Huw Merriman, has this week criticised developers for ‘land banking’ and urged the Government to deliver planning reforms which focus building on land where permission has already been granted before fresh applications are entertained by local planning authorities.
Speaking in the House of Commons, Mr Merriman reminded Ministers, including Secretary of State, Michael Gove, that the country had, in the 2020 White Paper, been ‘promised a once in a generation reform to planning’. With these reforms being dropped, he labelled the current proposals as ‘unambitious and modest in contrast’. Mr Merriman asked the Housing Minister to meet him so the Minister ‘could deal with the following situation whereby Wealden and Rother District Councils have issued 10,000 planning permissions which have not been built out yet they still have to deliver 2,000 new homes between them each year.

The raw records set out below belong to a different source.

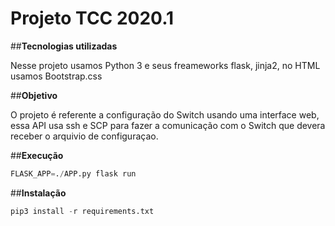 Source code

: # Projeto TCC 2020.1

##__Tecnologias utilizadas__

Nesse projeto usamos Python 3 e seus freameworks flask, jinja2, no HTML usamos Bootstrap.css

##__Objetivo__

O projeto é referente a configuração do Switch usando uma interface web, essa API usa ssh e SCP para fazer a
comunicação com  o Switch que devera receber o arquivio de configuraçao.

##__Execução__

```python
FLASK_APP=./APP.py flask run
```

##__Instalação__

```python
pip3 install -r requirements.txt
```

The developers responsible for building the homes only deliver 1,000 new homes’. Asking for more ambitious reforms, Mr Merriman said ‘Surely, at the very least, we can have annual housing targets which take into account those houses not yet built out so that developers build rather than land bank’.
In agreeing to the meeting, the Housing Minister maintained that ‘we have got measures in the Bill which are trying to address build-out rates and that this was important element which we have to tackle.’ The Minister went on to list a variety of measures which would act to reform the planning process. Later in the same debate, the Chairman of the Housing Select Committee recommended the Government consider Mr Merriman’s idea.
Speaking after the session, Mr Merriman said “Wealden and Rother District Councils are left in the frustrating position of having to entertain fresh planning applications when there are plenty already in the bank for developers to build on. I’d like to see a moratorium on larger applications until a proportion of these existing planning consents are built out. Taken together with other ideas, such as charging Council Tax twelve months after planning permission is granted, and not whenever the developer builds the home, I’d venture that we’d see more homes delivered and less blight from ever increasing applications. I look forward to meeting the Minister to discuss these ideas, and many more which have come in from across the constituency.”
Last Friday evening, Mr Merriman met with Parish Council representatives from across the constituency who brought their own ideas and concerns. He concluded “I’m delighted that we have the interest which we do. These are ideas I am keen to champion; from building new homes to enforcing against those who do not comply at all. We have an appalling high ratio between average wages and average house prices. We also have 85% of the constituency designated as an Area of Outstanding Natural Beauty. Only radical reform, and disincentives for playing the system, will deliver the right homes, in the right places.’